Letting children be children

A range of proposals to help prevent the sexualisation of children by retailers and popular culture has been welcomed by Prime Minister David Cameron. Download: [Letting Children be Children - Report of an Independent Review of the Commercialisation and Sexualisation of Childhood](https://www.education.gov.uk/publications/standard/publicationDetail/Page1/CM%208078)

This was published under the 2010 to 2015 Conservative and Liberal Democrat coalition government

The Bailey Review “Letting children be children”, published today, calls on businesses and media to play their part in ending the drift towards an increasingly sexualised ‘wallpaper’ that surrounds children.

The six-month review was commissioned by the Prime Minister and carried out by Reg Bailey, the head of the Mothers’ Union.
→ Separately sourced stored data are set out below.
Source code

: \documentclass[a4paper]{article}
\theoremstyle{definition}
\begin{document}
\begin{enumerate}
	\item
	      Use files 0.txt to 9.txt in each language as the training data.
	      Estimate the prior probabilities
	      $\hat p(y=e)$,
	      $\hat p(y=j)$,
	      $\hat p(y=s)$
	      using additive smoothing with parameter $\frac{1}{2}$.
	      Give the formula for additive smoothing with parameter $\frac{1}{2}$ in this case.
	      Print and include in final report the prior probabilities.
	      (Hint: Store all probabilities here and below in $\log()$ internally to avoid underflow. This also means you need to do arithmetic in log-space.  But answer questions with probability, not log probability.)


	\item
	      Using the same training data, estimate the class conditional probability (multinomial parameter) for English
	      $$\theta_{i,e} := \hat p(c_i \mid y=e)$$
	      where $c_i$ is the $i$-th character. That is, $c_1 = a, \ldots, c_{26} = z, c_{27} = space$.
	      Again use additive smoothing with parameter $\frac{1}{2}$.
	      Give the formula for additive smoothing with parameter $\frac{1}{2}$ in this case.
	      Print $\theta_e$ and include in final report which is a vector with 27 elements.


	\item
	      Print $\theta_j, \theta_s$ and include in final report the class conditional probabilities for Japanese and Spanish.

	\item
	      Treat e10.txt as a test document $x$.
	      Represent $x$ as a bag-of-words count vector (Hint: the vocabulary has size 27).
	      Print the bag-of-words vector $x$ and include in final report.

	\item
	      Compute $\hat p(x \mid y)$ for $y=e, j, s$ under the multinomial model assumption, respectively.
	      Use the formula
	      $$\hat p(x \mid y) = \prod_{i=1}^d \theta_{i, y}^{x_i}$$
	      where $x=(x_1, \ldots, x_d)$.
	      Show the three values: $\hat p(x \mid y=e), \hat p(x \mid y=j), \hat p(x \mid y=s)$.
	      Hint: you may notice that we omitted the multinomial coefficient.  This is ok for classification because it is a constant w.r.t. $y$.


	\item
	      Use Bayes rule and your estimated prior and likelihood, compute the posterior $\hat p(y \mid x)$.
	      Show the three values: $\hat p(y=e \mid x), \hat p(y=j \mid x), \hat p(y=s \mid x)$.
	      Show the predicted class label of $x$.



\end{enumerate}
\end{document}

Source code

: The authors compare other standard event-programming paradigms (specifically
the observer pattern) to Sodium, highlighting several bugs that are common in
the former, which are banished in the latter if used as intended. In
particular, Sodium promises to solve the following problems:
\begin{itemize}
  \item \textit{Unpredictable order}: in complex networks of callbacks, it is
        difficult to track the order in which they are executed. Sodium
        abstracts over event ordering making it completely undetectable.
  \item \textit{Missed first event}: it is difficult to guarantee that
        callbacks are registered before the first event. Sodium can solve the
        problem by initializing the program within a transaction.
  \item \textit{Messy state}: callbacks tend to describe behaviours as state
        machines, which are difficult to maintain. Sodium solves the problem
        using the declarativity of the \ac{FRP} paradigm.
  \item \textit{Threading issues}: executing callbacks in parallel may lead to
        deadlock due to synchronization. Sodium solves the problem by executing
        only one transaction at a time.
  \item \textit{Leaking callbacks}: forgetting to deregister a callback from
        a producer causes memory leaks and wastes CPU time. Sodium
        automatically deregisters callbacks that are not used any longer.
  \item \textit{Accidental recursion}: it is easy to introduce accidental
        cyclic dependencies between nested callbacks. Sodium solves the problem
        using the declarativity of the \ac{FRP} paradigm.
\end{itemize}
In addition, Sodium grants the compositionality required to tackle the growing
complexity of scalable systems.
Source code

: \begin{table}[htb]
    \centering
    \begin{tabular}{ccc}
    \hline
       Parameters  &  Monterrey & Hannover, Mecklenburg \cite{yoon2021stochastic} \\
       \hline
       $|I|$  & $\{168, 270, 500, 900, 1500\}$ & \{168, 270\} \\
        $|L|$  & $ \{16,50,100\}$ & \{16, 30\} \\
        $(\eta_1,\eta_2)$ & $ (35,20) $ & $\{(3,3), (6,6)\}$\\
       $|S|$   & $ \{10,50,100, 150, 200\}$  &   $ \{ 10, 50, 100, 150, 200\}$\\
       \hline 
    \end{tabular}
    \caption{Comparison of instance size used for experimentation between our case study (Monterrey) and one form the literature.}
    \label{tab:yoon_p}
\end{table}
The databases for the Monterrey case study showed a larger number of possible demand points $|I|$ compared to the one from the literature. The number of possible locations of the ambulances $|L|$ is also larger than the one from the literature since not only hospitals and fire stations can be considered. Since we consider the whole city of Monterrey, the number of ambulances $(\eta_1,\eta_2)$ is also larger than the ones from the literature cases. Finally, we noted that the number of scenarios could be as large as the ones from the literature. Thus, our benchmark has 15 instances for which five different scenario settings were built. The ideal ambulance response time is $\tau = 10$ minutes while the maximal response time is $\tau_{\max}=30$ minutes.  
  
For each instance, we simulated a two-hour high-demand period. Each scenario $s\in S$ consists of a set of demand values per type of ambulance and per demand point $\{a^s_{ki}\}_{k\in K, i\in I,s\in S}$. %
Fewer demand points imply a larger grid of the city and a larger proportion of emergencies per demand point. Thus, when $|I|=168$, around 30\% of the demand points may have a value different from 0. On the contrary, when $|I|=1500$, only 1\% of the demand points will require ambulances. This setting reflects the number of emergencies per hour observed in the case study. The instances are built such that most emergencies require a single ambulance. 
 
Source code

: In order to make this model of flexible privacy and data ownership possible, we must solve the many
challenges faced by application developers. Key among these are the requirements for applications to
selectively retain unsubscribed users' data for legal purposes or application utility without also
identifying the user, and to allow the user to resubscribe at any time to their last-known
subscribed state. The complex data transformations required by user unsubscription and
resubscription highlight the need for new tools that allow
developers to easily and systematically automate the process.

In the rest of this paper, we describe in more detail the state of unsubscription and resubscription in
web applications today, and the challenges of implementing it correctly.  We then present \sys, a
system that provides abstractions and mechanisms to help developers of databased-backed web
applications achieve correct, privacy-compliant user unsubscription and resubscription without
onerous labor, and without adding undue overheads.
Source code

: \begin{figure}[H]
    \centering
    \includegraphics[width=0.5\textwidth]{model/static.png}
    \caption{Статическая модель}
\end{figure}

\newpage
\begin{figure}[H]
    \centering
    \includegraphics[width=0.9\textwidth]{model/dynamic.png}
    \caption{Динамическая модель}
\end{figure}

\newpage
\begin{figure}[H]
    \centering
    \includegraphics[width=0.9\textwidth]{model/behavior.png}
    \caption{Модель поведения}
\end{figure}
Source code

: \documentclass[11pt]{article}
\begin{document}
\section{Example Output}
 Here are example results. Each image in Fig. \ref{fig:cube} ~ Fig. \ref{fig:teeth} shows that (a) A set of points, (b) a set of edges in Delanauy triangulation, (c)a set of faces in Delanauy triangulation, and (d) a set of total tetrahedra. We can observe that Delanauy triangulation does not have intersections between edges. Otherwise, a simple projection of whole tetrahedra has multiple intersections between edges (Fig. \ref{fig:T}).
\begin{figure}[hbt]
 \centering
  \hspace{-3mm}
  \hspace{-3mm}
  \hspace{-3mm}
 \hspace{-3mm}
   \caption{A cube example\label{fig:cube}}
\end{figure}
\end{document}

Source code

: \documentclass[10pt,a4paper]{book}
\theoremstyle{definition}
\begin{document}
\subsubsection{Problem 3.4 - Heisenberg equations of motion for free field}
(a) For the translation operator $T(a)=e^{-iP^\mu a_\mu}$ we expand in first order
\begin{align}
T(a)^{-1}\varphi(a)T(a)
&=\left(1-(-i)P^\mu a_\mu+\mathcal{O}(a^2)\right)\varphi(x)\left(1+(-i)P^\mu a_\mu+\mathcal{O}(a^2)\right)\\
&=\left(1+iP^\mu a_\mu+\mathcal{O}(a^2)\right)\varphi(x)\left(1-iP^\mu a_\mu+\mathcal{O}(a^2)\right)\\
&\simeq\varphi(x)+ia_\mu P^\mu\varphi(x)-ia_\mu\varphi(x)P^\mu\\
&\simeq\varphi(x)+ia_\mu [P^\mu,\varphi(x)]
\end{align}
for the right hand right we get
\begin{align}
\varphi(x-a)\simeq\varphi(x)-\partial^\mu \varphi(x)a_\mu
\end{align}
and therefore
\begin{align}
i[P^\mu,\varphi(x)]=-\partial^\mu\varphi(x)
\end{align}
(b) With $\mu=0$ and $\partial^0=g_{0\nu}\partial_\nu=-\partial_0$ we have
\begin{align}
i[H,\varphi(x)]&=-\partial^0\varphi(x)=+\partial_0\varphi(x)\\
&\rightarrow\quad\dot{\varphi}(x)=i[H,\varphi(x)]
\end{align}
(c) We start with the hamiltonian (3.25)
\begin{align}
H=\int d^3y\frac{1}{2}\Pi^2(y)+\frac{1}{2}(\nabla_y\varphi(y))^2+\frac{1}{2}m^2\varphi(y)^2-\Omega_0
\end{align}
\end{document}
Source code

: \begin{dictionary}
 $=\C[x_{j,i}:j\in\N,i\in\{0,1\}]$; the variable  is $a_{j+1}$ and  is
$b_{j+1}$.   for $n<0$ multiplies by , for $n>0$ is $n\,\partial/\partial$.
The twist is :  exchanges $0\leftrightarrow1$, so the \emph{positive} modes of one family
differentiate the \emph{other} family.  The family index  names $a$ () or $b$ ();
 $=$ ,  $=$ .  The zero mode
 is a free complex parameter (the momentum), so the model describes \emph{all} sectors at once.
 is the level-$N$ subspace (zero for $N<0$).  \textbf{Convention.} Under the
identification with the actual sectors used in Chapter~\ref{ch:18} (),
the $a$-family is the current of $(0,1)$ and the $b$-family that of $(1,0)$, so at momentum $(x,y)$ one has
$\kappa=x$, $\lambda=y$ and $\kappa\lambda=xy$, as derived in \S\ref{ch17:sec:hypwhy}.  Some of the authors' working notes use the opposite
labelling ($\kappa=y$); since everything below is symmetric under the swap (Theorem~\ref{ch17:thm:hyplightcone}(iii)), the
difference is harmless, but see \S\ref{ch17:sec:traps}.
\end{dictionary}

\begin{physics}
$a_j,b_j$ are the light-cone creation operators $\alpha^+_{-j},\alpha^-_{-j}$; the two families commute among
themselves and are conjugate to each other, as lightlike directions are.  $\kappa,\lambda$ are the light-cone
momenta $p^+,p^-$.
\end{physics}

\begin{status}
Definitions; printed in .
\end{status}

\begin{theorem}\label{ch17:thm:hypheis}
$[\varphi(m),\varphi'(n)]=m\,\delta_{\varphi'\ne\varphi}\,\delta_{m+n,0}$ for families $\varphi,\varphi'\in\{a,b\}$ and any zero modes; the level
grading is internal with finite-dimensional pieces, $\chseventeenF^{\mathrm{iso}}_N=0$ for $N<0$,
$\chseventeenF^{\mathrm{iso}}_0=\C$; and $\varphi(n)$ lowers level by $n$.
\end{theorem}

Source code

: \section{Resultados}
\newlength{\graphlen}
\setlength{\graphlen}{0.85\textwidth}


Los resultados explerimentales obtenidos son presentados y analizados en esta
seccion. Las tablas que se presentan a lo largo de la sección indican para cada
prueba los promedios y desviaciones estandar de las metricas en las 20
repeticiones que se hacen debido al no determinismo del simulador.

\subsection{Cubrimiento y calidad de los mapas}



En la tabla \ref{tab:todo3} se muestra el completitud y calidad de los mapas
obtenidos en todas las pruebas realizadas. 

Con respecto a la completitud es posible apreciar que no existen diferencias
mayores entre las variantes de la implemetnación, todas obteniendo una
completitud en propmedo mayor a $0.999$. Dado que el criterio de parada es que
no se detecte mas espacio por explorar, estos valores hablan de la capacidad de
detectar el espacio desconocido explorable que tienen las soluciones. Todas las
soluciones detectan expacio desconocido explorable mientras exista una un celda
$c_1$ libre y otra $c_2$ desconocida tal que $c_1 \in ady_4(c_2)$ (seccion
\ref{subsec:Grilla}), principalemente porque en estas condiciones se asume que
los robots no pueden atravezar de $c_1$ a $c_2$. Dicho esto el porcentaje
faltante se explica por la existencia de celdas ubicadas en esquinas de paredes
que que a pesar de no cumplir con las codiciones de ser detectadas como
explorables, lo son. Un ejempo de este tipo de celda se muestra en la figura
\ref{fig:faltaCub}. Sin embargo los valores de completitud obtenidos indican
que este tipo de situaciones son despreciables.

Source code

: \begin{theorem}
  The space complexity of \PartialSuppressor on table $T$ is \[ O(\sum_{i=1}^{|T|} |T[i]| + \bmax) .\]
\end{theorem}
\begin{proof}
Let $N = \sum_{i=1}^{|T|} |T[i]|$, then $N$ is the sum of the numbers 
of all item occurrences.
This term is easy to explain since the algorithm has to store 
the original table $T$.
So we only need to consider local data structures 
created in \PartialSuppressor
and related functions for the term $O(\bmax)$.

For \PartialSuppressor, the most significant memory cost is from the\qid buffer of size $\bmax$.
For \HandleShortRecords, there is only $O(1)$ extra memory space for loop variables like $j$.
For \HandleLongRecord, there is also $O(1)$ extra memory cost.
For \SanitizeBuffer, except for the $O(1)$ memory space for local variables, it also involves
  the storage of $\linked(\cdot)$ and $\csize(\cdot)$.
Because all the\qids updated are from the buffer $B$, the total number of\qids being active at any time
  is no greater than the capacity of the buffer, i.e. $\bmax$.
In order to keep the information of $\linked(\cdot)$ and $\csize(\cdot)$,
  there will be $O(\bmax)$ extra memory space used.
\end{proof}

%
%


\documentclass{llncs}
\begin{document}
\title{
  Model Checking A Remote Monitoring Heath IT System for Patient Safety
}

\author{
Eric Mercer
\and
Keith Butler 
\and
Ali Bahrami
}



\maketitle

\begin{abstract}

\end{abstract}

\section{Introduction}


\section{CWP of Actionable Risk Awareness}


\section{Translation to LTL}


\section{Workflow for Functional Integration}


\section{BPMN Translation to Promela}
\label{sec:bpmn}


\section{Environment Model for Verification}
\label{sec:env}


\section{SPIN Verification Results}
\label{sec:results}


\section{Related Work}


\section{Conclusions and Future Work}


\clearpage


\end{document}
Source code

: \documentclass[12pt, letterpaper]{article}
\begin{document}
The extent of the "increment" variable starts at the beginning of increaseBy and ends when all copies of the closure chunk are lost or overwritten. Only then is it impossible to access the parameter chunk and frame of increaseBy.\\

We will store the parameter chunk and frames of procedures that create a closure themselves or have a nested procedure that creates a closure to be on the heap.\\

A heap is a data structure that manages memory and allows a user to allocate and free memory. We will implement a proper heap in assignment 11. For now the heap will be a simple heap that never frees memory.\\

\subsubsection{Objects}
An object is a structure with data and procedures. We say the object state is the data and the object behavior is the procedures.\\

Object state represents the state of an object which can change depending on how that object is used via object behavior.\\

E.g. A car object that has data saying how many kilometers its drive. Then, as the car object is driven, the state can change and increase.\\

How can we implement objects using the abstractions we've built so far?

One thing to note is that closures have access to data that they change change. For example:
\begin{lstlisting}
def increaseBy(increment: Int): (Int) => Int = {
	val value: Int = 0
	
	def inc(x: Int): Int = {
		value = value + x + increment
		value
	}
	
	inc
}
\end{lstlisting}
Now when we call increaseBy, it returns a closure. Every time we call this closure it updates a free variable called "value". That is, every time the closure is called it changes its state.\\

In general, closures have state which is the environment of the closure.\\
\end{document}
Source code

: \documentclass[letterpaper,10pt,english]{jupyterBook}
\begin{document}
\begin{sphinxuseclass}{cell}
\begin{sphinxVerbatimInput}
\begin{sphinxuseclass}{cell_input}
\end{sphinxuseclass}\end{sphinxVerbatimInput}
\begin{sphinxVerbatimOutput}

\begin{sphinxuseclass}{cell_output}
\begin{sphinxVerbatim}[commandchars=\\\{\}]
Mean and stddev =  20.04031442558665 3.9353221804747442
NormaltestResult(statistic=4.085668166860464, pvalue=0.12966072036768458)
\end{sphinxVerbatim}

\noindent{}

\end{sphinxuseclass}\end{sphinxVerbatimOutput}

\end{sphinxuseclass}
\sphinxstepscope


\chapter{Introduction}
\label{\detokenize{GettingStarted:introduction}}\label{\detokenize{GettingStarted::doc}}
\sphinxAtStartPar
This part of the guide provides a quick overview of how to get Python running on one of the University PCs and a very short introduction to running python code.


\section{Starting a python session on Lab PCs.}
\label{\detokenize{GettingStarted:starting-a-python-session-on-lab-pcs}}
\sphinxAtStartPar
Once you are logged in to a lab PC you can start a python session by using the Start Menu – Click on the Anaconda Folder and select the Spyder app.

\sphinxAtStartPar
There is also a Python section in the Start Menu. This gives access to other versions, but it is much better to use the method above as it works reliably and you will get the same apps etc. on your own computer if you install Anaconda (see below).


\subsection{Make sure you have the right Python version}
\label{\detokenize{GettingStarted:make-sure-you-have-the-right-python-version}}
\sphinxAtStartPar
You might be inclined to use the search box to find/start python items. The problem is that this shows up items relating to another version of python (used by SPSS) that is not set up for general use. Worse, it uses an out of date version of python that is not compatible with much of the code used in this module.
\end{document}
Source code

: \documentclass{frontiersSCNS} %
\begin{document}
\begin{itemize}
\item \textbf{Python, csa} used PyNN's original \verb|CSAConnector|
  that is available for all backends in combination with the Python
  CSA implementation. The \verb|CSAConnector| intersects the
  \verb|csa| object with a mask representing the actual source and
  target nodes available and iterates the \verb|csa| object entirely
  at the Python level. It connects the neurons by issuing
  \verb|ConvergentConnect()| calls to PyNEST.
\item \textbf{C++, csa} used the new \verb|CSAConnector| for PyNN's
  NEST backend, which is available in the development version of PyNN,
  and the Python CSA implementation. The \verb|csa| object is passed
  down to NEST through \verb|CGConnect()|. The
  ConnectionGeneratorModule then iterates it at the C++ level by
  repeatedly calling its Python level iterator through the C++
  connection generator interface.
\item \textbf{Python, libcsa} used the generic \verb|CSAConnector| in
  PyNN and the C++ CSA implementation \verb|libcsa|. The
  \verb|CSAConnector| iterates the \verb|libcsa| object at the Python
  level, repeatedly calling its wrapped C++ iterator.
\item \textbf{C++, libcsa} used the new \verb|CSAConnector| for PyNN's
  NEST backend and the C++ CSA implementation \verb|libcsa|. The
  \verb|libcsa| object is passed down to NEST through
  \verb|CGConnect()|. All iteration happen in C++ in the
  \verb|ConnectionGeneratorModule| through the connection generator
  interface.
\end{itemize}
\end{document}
The review took evidence from more than 2,000 parents and 500 young people as well as 120 separate organisations.

Reg Bailey suggested a raft recommendations including providing parents with one single website to make it easier to complain about any programme, advert, product or service, putting age restrictions on music videos and ensuring retailers offer age-appropriate clothes for children.

Welcoming the review, Mr Cameron said we should look to put “the brakes on an unthinking drift towards ever greater commercialisation and sexualisation”.

The PM said he welcomed moves to make it easier to block adult content on mobile phones, ban “raunchy” billboard posters near schools and bar the use of youngsters to market products.

And he said he would summon retailers, advertisers, broadcasters, magazine editors, video games and music industry chiefs and regulators for a summit in October to discuss progress.